● Data for the task
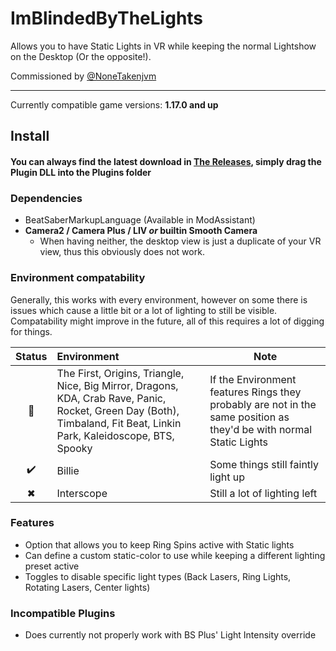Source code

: # ImBlindedByTheLights

Allows you to have Static Lights in VR while keeping the normal Lightshow on the Desktop (Or the opposite!).

Commissioned by [@NoneTakenjvm]( https://github.com/NoneTakenjvm )

---

Currently compatible game versions: **1.17.0 and up**

## Install

#### You can always find the latest download in [The Releases](https://github.com/kinsi55/BeatSaber_ImBlindedByTheLights/releases), simply drag the Plugin DLL into the Plugins folder

### Dependencies

- BeatSaberMarkupLanguage (Available in ModAssistant)
- **Camera2 / Camera Plus / LIV *or* builtin Smooth Camera**
	- When having neither, the desktop view is just a duplicate of your VR view, thus this obviously does not work.

### Environment compatability

Generally, this works with every environment, however on some there is issues which cause a little bit or a lot of lighting to still be visible. Compatability might improve in the future, all of this requires a lot of digging for things.

| Status |      Environment      | Note |
|:--------:|:-------------|-------|
| 💯 | The First, Origins, Triangle, Nice, Big Mirror, Dragons, KDA, Crab Rave, Panic, Rocket, Green Day (Both), Timbaland, Fit Beat, Linkin Park, Kaleidoscope, BTS, Spooky | If the Environment features Rings they probably are not in the same position as they'd be with normal Static Lights |
| ✔️ | Billie | Some things still faintly light up |
| ✖ | Interscope | Still a lot of lighting left |

### Features

- Option that allows you to keep Ring Spins active with Static lights
- Can define a custom static-color to use while keeping a different lighting preset active
- Toggles to disable specific light types (Back Lasers, Ring Lights, Rotating Lasers, Center lights)

### Incompatible Plugins

- Does currently not properly work with BS Plus' Light Intensity override
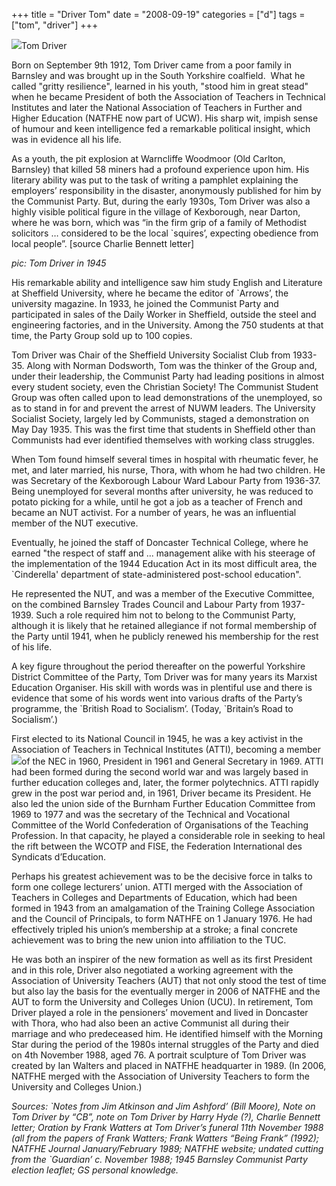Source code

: +++
title = "Driver Tom"
date = "2008-09-19"
categories = ["d"]
tags = ["tom", "driver"]
+++

![](http://79.170.40.183/grahamstevenson.me.uk/images/stories/driver%20tom1945.jpg)Tom Driver

Born on September 9th 1912, Tom Driver came from a poor family in Barnsley and was brought up in the South Yorkshire coalfield.  What he called "gritty resilience", learned in his youth, "stood him in great stead" when he became President of both the Association of Teachers in Technical Institutes and later the National Association of Teachers in Further and Higher Education (NATFHE now part of UCW). His sharp wit, impish sense of humour and keen intelligence fed a remarkable political insight, which was in evidence all his life.

As a youth, the pit explosion at Warncliffe Woodmoor (Old Carlton, Barnsley) that killed 58 miners had a profound experience upon him. His literary ability was put to the task of writing a pamphlet explaining the employers’ responsibility in the disaster, anonymously published for him by the Communist Party. But, during the early 1930s, Tom Driver was also a highly visible political figure in the village of Kexborough, near Darton, where he was born, which was “in the firm grip of a family of Methodist solicitors … considered to be the local \`squires’, expecting obedience from local people”. \[source Charlie Bennett letter\]

_pic: Tom Driver in 1945_

His remarkable ability and intelligence saw him study English and Literature at Sheffield University, where he became the editor of \`Arrows’, the university magazine. In 1933, he joined the Communist Party and participated in sales of the Daily Worker in Sheffield, outside the steel and engineering factories, and in the University. Among the 750 students at that time, the Party Group sold up to 100 copies. 

Tom Driver was Chair of the Sheffield University Socialist Club from 1933-35. Along with Norman Dodsworth, Tom was the thinker of the Group and, under their leadership, the Communist Party had leading positions in almost every student society, even the Christian Society! The Communist Student Group was often called upon to lead demonstrations of the unemployed, so as to stand in for and prevent the arrest of NUWM leaders. The University Socialist Society, largely led by Communists, staged a demonstration on May Day 1935. This was the first time that students in Sheffield other than Communists had ever identified themselves with working class struggles.

When Tom found himself several times in hospital with rheumatic fever, he met, and later married, his nurse, Thora, with whom he had two children. He was Secretary of the Kexborough Labour Ward Labour Party from 1936-37. Being unemployed for several months after university, he was reduced to potato picking for a while, until he got a job as a teacher of French and became an NUT activist. For a number of years, he was an influential member of the NUT executive.

Eventually, he joined the staff of Doncaster Technical College, where he earned "the respect of staff and ... management alike with his steerage of the implementation of the 1944 Education Act in its most difficult area, the \`Cinderella' department of state-administered post-school education".

He represented the NUT, and was a member of the Executive Committee, on the combined Barnsley Trades Council and Labour Party from 1937-1939. Such a role required him not to belong to the Communist Party, although it is likely that he retained allegiance if not formal membership of the Party until 1941, when he publicly renewed his membership for the rest of his life.

A key figure throughout the period thereafter on the powerful Yorkshire District Committee of the Party, Tom Driver was for many years its Marxist Education Organiser. His skill with words was in plentiful use and there is evidence that some of his words went into various drafts of the Party’s programme, the \`British Road to Socialism’. (Today, \`Britain’s Road to Socialism’.)

First elected to its National Council in 1945, he was a key activist in the Association of Teachers in Technical Institutes (ATTI), becoming a member ![](http://79.170.40.183/grahamstevenson.me.uk/images/stories/driver%20tom.jpg)of the NEC in 1960, President in 1961 and General Secretary in 1969. ATTI had been formed during the second world war and was largely based in further education colleges and, later, the former polytechnics. ATTI rapidly grew in the post war period and, in 1961, Driver became its President. He also led the union side of the Burnham Further Education Committee from 1969 to 1977 and was the secretary of the Technical and Vocational Committee of the World Confederation of Organisations of the Teaching Profession. In that capacity, he played a considerable role in seeking to heal the rift between the WCOTP and FISE, the Federation International des Syndicats d’Education.

Perhaps his greatest achievement was to be the decisive force in talks to form one college lecturers’ union. ATTI merged with the Association of Teachers in Colleges and Departments of Education, which had been formed in 1943 from an amalgamation of the Training College Association and the Council of Principals, to form NATHFE on 1 January 1976. He had effectively tripled his union’s membership at a stroke; a final concrete achievement was to bring the new union into affiliation to the TUC.

He was both an inspirer of the new formation as well as its first President and in this role, Driver also negotiated a working agreement with the Association of University Teachers (AUT) that not only stood the test of time but also lay the basis for the eventually merger in 2006 of NATFHE and the AUT to form the University and Colleges Union (UCU). In retirement, Tom Driver played a role in the pensioners’ movement and lived in Doncaster with Thora, who had also been an active Communist all during their marriage and who predeceased him. He identified himself with the Morning Star during the period of the 1980s internal struggles of the Party and died on 4th November 1988, aged 76. A portrait sculpture of Tom Driver was created by Ian Walters and placed in NATFHE headquarter in 1989. (In 2006, NATFHE merged with the Association of University Teachers to form the University and Colleges Union.)

_Sources: \`Notes from Jim Atkinson and Jim Ashford’ (Bill Moore), Note on Tom Driver by “CB”, note on Tom Driver by Harry Hyde (?), Charlie Bennett letter; Oration by Frank Watters at Tom Driver’s funeral 11th November 1988 (all from the papers of Frank Watters; Frank Watters “Being Frank” (1992); NATFHE Journal January/February 1989; NATFHE website; undated cutting from the \`Guardian’ c. November 1988; 1945 Barnsley Communist Party election leaflet; GS personal knowledge._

● The problem
Every line of the data is to be transcribed exactly, and no picture is to be included.

● Written response
Source code

: # ImBlindedByTheLights

Allows you to have Static Lights in VR while keeping the normal Lightshow on the Desktop (Or the opposite!).

Commissioned by [@NoneTakenjvm]( https://github.com/NoneTakenjvm )

---

Currently compatible game versions: **1.17.0 and up**

## Install

#### You can always find the latest download in [The Releases](https://github.com/kinsi55/BeatSaber_ImBlindedByTheLights/releases), simply drag the Plugin DLL into the Plugins folder

### Dependencies

- BeatSaberMarkupLanguage (Available in ModAssistant)
- **Camera2 / Camera Plus / LIV *or* builtin Smooth Camera**
	- When having neither, the desktop view is just a duplicate of your VR view, thus this obviously does not work.

### Environment compatability

Generally, this works with every environment, however on some there is issues which cause a little bit or a lot of lighting to still be visible. Compatability might improve in the future, all of this requires a lot of digging for things.

| Status |      Environment      | Note |
|:--------:|:-------------|-------|
| 💯 | The First, Origins, Triangle, Nice, Big Mirror, Dragons, KDA, Crab Rave, Panic, Rocket, Green Day (Both), Timbaland, Fit Beat, Linkin Park, Kaleidoscope, BTS, Spooky | If the Environment features Rings they probably are not in the same position as they'd be with normal Static Lights |
| ✔️ | Billie | Some things still faintly light up |
| ✖ | Interscope | Still a lot of lighting left |

### Features

- Option that allows you to keep Ring Spins active with Static lights
- Can define a custom static-color to use while keeping a different lighting preset active
- Toggles to disable specific light types (Back Lasers, Ring Lights, Rotating Lasers, Center lights)

### Incompatible Plugins

- Does currently not properly work with BS Plus' Light Intensity override
Source code

: +++
title = "Driver Tom"
date = "2008-09-19"
categories = ["d"]
tags = ["tom", "driver"]
+++

![](http://79.170.40.183/grahamstevenson.me.uk/images/stories/driver%20tom1945.jpg)Tom Driver

Born on September 9th 1912, Tom Driver came from a poor family in Barnsley and was brought up in the South Yorkshire coalfield.  What he called "gritty resilience", learned in his youth, "stood him in great stead" when he became President of both the Association of Teachers in Technical Institutes and later the National Association of Teachers in Further and Higher Education (NATFHE now part of UCW). His sharp wit, impish sense of humour and keen intelligence fed a remarkable political insight, which was in evidence all his life.

As a youth, the pit explosion at Warncliffe Woodmoor (Old Carlton, Barnsley) that killed 58 miners had a profound experience upon him. His literary ability was put to the task of writing a pamphlet explaining the employers’ responsibility in the disaster, anonymously published for him by the Communist Party. But, during the early 1930s, Tom Driver was also a highly visible political figure in the village of Kexborough, near Darton, where he was born, which was “in the firm grip of a family of Methodist solicitors … considered to be the local \`squires’, expecting obedience from local people”. \[source Charlie Bennett letter\]

_pic: Tom Driver in 1945_

His remarkable ability and intelligence saw him study English and Literature at Sheffield University, where he became the editor of \`Arrows’, the university magazine. In 1933, he joined the Communist Party and participated in sales of the Daily Worker in Sheffield, outside the steel and engineering factories, and in the University. Among the 750 students at that time, the Party Group sold up to 100 copies. 

Tom Driver was Chair of the Sheffield University Socialist Club from 1933-35. Along with Norman Dodsworth, Tom was the thinker of the Group and, under their leadership, the Communist Party had leading positions in almost every student society, even the Christian Society! The Communist Student Group was often called upon to lead demonstrations of the unemployed, so as to stand in for and prevent the arrest of NUWM leaders. The University Socialist Society, largely led by Communists, staged a demonstration on May Day 1935. This was the first time that students in Sheffield other than Communists had ever identified themselves with working class struggles.

When Tom found himself several times in hospital with rheumatic fever, he met, and later married, his nurse, Thora, with whom he had two children. He was Secretary of the Kexborough Labour Ward Labour Party from 1936-37. Being unemployed for several months after university, he was reduced to potato picking for a while, until he got a job as a teacher of French and became an NUT activist. For a number of years, he was an influential member of the NUT executive.

Eventually, he joined the staff of Doncaster Technical College, where he earned "the respect of staff and ... management alike with his steerage of the implementation of the 1944 Education Act in its most difficult area, the \`Cinderella' department of state-administered post-school education".

He represented the NUT, and was a member of the Executive Committee, on the combined Barnsley Trades Council and Labour Party from 1937-1939. Such a role required him not to belong to the Communist Party, although it is likely that he retained allegiance if not formal membership of the Party until 1941, when he publicly renewed his membership for the rest of his life.

A key figure throughout the period thereafter on the powerful Yorkshire District Committee of the Party, Tom Driver was for many years its Marxist Education Organiser. His skill with words was in plentiful use and there is evidence that some of his words went into various drafts of the Party’s programme, the \`British Road to Socialism’. (Today, \`Britain’s Road to Socialism’.)

First elected to its National Council in 1945, he was a key activist in the Association of Teachers in Technical Institutes (ATTI), becoming a member ![](http://79.170.40.183/grahamstevenson.me.uk/images/stories/driver%20tom.jpg)of the NEC in 1960, President in 1961 and General Secretary in 1969. ATTI had been formed during the second world war and was largely based in further education colleges and, later, the former polytechnics. ATTI rapidly grew in the post war period and, in 1961, Driver became its President. He also led the union side of the Burnham Further Education Committee from 1969 to 1977 and was the secretary of the Technical and Vocational Committee of the World Confederation of Organisations of the Teaching Profession. In that capacity, he played a considerable role in seeking to heal the rift between the WCOTP and FISE, the Federation International des Syndicats d’Education.

Perhaps his greatest achievement was to be the decisive force in talks to form one college lecturers’ union. ATTI merged with the Association of Teachers in Colleges and Departments of Education, which had been formed in 1943 from an amalgamation of the Training College Association and the Council of Principals, to form NATHFE on 1 January 1976. He had effectively tripled his union’s membership at a stroke; a final concrete achievement was to bring the new union into affiliation to the TUC.

He was both an inspirer of the new formation as well as its first President and in this role, Driver also negotiated a working agreement with the Association of University Teachers (AUT) that not only stood the test of time but also lay the basis for the eventually merger in 2006 of NATFHE and the AUT to form the University and Colleges Union (UCU). In retirement, Tom Driver played a role in the pensioners’ movement and lived in Doncaster with Thora, who had also been an active Communist all during their marriage and who predeceased him. He identified himself with the Morning Star during the period of the 1980s internal struggles of the Party and died on 4th November 1988, aged 76. A portrait sculpture of Tom Driver was created by Ian Walters and placed in NATFHE headquarter in 1989. (In 2006, NATFHE merged with the Association of University Teachers to form the University and Colleges Union.)

_Sources: \`Notes from Jim Atkinson and Jim Ashford’ (Bill Moore), Note on Tom Driver by “CB”, note on Tom Driver by Harry Hyde (?), Charlie Bennett letter; Oration by Frank Watters at Tom Driver’s funeral 11th November 1988 (all from the papers of Frank Watters; Frank Watters “Being Frank” (1992); NATFHE Journal January/February 1989; NATFHE website; undated cutting from the \`Guardian’ c. November 1988; 1945 Barnsley Communist Party election leaflet; GS personal knowledge._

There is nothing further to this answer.